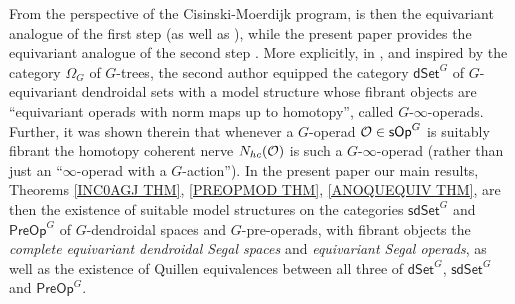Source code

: \documentclass[a4paper,10pt
 ,draft
]{article}%
\begin{document}
From the perspective of the Cisinski-Moerdijk program, 
\cite{Per18} is then the equivariant analogue of the first step \cite{CM11} (as well as \cite{MW09}), 
while the present paper provides the equivariant analogue of the
second step \cite{CM13a}.
More explicitly, in \cite{Per18}, and inspired by the category $\Omega_G$ of $G$-trees,
the second author equipped the category
$\mathsf{dSet}^G$ of $G$-equivariant dendroidal sets with a model structure whose fibrant objects 
are ``equivariant operads with norm maps up to homotopy'',
called $G$-$\infty$-operads.
Further, it was shown therein \cite[Prop. 6.15]{Per18} that whenever a $G$-operad
$\mathcal{O} \in \mathsf{sOp}^G$ is
suitably fibrant the homotopy coherent nerve
$N_{hc}(\mathcal{O})$ is such a 
$G$-$\infty$-operad (rather than just an ``$\infty$-operad with a $G$-action'').
In the present paper our main results,
Theorems \ref{INC0AGJ THM}, \ref{PREOPMOD THM}, \ref{ANOQUEQUIV THM},
are then the existence of suitable model structures on the categories 
$\mathsf{sdSet}^G$ and $\mathsf{PreOp}^G$
of $G$-dendroidal spaces and $G$-pre-operads,
with fibrant objects the \textit{complete equivariant dendroidal Segal spaces} and \textit{equivariant Segal operads},
as well as the existence of Quillen equivalences
between all three of 
$\mathsf{dSet}^G$, $\mathsf{sdSet}^G$ and $\mathsf{PreOp}^G$.
\end{document}
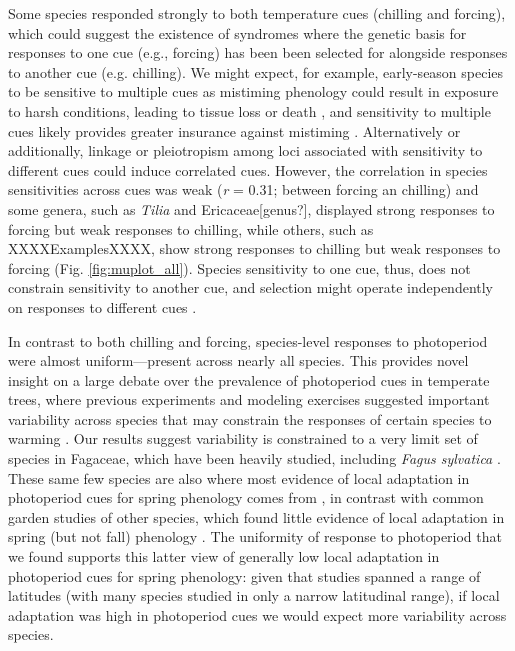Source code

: \documentclass{article}\usepackage[]{graphicx}\usepackage[]{color}
\begin{document}
Some species responded strongly to both temperature cues (chilling and forcing), which could suggest the existence of syndromes where the genetic basis for responses to one cue (e.g., forcing) has been been selected for alongside responses to another cue (e.g. chilling). We might expect, for example, early-season species to be sensitive to multiple cues as mistiming phenology could result in exposure to harsh conditions, leading to tissue loss or death \citep{frostbook}, and sensitivity to multiple cues likely provides greater insurance against mistiming \citep{memegan2021}. Alternatively or additionally, linkage or pleiotropism among loci associated with sensitivity to different cues \citep{nakagawa2005} could induce correlated cues. However, the correlation in species sensitivities across cues was weak (\emph{r} = 0.31; between forcing an chilling) and some genera, such as \emph{Tilia} and Ericaceae[genus?], displayed strong responses to forcing but weak responses to chilling, while others, such as XXXXExamplesXXXX, show strong responses to chilling but weak responses to forcing (Fig. \ref{fig:muplot_all}). Species sensitivity to one cue, thus, does not constrain sensitivity to another cue, and selection might operate independently on responses to different cues \citep{bonamour2019}.

In contrast to both chilling and forcing, species-level responses to photoperiod were almost uniform---present across nearly all species. This provides novel insight on a large debate over the prevalence of photoperiod cues in temperate trees, where previous experiments  \citep{Basler:2012,zohner2016} and modeling exercises \citep[e.g.,][]{Hunter:1992jw,schaber20203} suggested important variability across species that may constrain the responses of certain species to warming \citep{way2015}. Our results suggest variability is constrained to a very limit set of species in Fagaceae, which have been heavily studied, including \emph{Fagus sylvatica} \citep[e.g.,][]{Basler:2012,zohner2016,kramer2017}. These same few species are also where most evidence of local adaptation in photoperiod cues for spring phenology comes from \citep[e.g.,][]{kramer2017}, in contrast with common garden studies of other species, which found little evidence of local adaptation in spring (but not fall) phenology \citep{aitken2016}. The uniformity of response to photoperiod that we found supports this latter view of generally low local adaptation in photoperiod cues for spring phenology: given that studies spanned a range of latitudes (with many species studied in only a narrow latitudinal range), if local adaptation was high in photoperiod cues we would expect more variability across species. 
\end{document}
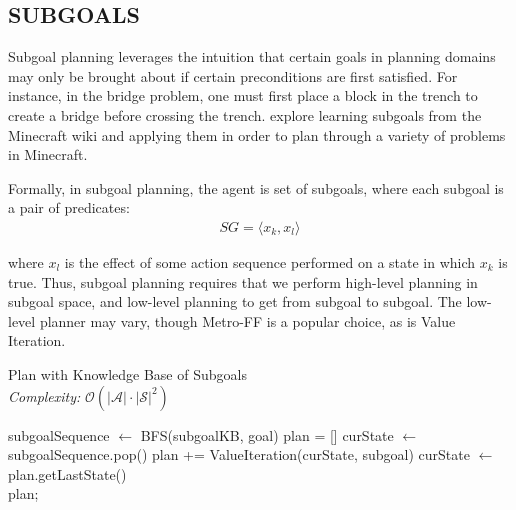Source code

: \documentclass[]{article}
\begin{document}
\subsection{SUBGOALS}

Subgoal planning leverages the intuition that certain goals in
planning domains may only be brought about if certain preconditions
are first satisfied. For instance, in the bridge problem, one must
first place a block in the trench to create a bridge before crossing
the trench.  \citet{branavan12a} explore learning subgoals from the
Minecraft wiki and applying them in order to plan through a variety of
problems in Minecraft.  

Formally, in subgoal planning, the agent is set of subgoals, where each subgoal is a pair of predicates:
\begin{align}
SG = \langle x_k, x_l \rangle
\end{align}

where $x_l$ is the effect of some action sequence performed on 
a state in which $x_k$ is true. Thus, subgoal planning requires 
that we perform high-level planning in subgoal space, and low-level 
planning to get from subgoal to subgoal. The low-level planner may vary, though
Metro-FF is a popular choice, as is Value Iteration.

\begin{algorithm}
  \caption{Plan with Knowledge Base of Subgoals \\ {\it Complexity:} $\mathcal{O}(|\mathcal{A}|\cdot |\mathcal{S}|^2)$}
  \begin{algorithmic}[1]
    \State subgoalSequence $\gets$ BFS(subgoalKB, goal)
    \State plan = []
    \State curState $\gets$ subgoalSequence.pop()
    		\State plan += ValueIteration(curState, subgoal)
		\State curState $\gets$ plan.getLastState()
    \EndFor \\
    \Return plan;
  \end{algorithmic}
\end{algorithm}
\end{document}
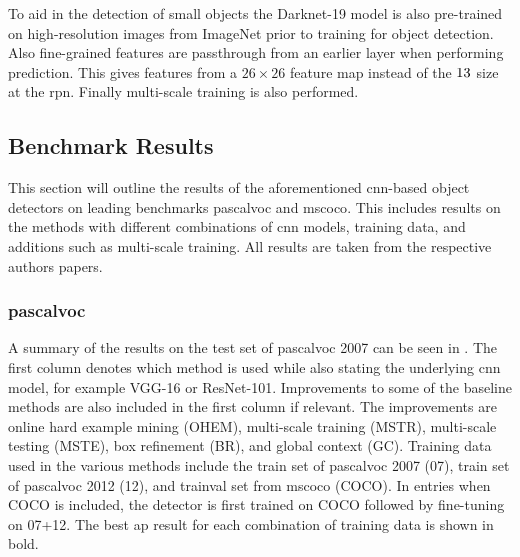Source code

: To aid in the detection of small objects the Darknet-19 model is also pre-trained on high-resolution images from ImageNet prior to training for object detection. Also fine-grained features are passthrough from an earlier layer when performing prediction. This gives features from a $26 \times 26$ feature map instead of the $13 \time 13$ size at the \gls{rpn}. Finally multi-scale training is also performed.

\subsection{Benchmark Results}\label{sec:benchresults}

This section will outline the results of the aforementioned \gls{cnn}-based object detectors on leading benchmarks \gls{pascalvoc} and \gls{mscoco}. This includes results on the methods with different combinations of \gls{cnn} models, training data, and additions such as multi-scale training. All results are taken from the respective authors papers.

\subsubsection{\gls{pascalvoc}}
A summary of the results on the test set of \gls{pascalvoc} 2007 can be seen in . The first column denotes which method is used while also stating the underlying \gls{cnn} model, for example VGG-16 or ResNet-101. Improvements to some of the baseline methods are also included in the first column if relevant. The improvements are online hard example mining (OHEM), multi-scale training (MSTR), multi-scale testing (MSTE), box refinement (BR), and global context (GC). Training data used in the various methods include the train set of \gls{pascalvoc} 2007 (07), train set of \gls{pascalvoc} 2012 (12), and trainval set from \gls{mscoco} (COCO). In entries when COCO is included, the detector is first trained on COCO followed by fine-tuning on 07+12. The best \gls{ap} result for each combination of training data is shown in bold.


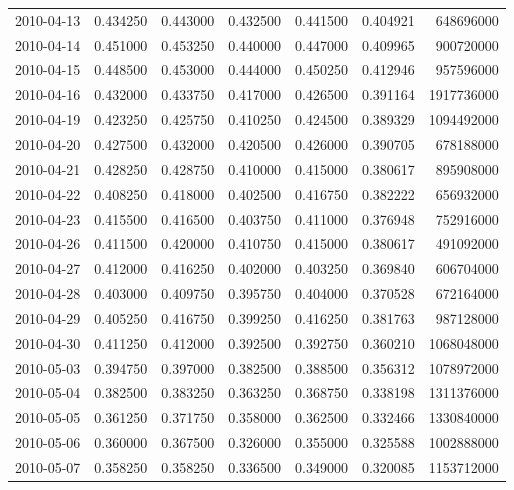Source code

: \begin{tabular}{lrrrrrr}
2010-04-13 &    0.434250 &    0.443000 &    0.432500 &    0.441500 &    0.404921 &   648696000 \\
2010-04-14 &    0.451000 &    0.453250 &    0.440000 &    0.447000 &    0.409965 &   900720000 \\
2010-04-15 &    0.448500 &    0.453000 &    0.444000 &    0.450250 &    0.412946 &   957596000 \\
2010-04-16 &    0.432000 &    0.433750 &    0.417000 &    0.426500 &    0.391164 &  1917736000 \\
2010-04-19 &    0.423250 &    0.425750 &    0.410250 &    0.424500 &    0.389329 &  1094492000 \\
2010-04-20 &    0.427500 &    0.432000 &    0.420500 &    0.426000 &    0.390705 &   678188000 \\
2010-04-21 &    0.428250 &    0.428750 &    0.410000 &    0.415000 &    0.380617 &   895908000 \\
2010-04-22 &    0.408250 &    0.418000 &    0.402500 &    0.416750 &    0.382222 &   656932000 \\
2010-04-23 &    0.415500 &    0.416500 &    0.403750 &    0.411000 &    0.376948 &   752916000 \\
2010-04-26 &    0.411500 &    0.420000 &    0.410750 &    0.415000 &    0.380617 &   491092000 \\
2010-04-27 &    0.412000 &    0.416250 &    0.402000 &    0.403250 &    0.369840 &   606704000 \\
2010-04-28 &    0.403000 &    0.409750 &    0.395750 &    0.404000 &    0.370528 &   672164000 \\
2010-04-29 &    0.405250 &    0.416750 &    0.399250 &    0.416250 &    0.381763 &   987128000 \\
2010-04-30 &    0.411250 &    0.412000 &    0.392500 &    0.392750 &    0.360210 &  1068048000 \\
2010-05-03 &    0.394750 &    0.397000 &    0.382500 &    0.388500 &    0.356312 &  1078972000 \\
2010-05-04 &    0.382500 &    0.383250 &    0.363250 &    0.368750 &    0.338198 &  1311376000 \\
2010-05-05 &    0.361250 &    0.371750 &    0.358000 &    0.362500 &    0.332466 &  1330840000 \\
2010-05-06 &    0.360000 &    0.367500 &    0.326000 &    0.355000 &    0.325588 &  1002888000 \\
2010-05-07 &    0.358250 &    0.358250 &    0.336500 &    0.349000 &    0.320085 &  1153712000 \\

\end{tabular}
# # #
== Work to be completed ==
Select all lines in the listing above where the word "article" appears, and show them.

== Reply to the task ==
]{article}%
: \documentclass{article}\usepackage[]{graphicx}\usepackage[]{color}
: \documentclass[]{article}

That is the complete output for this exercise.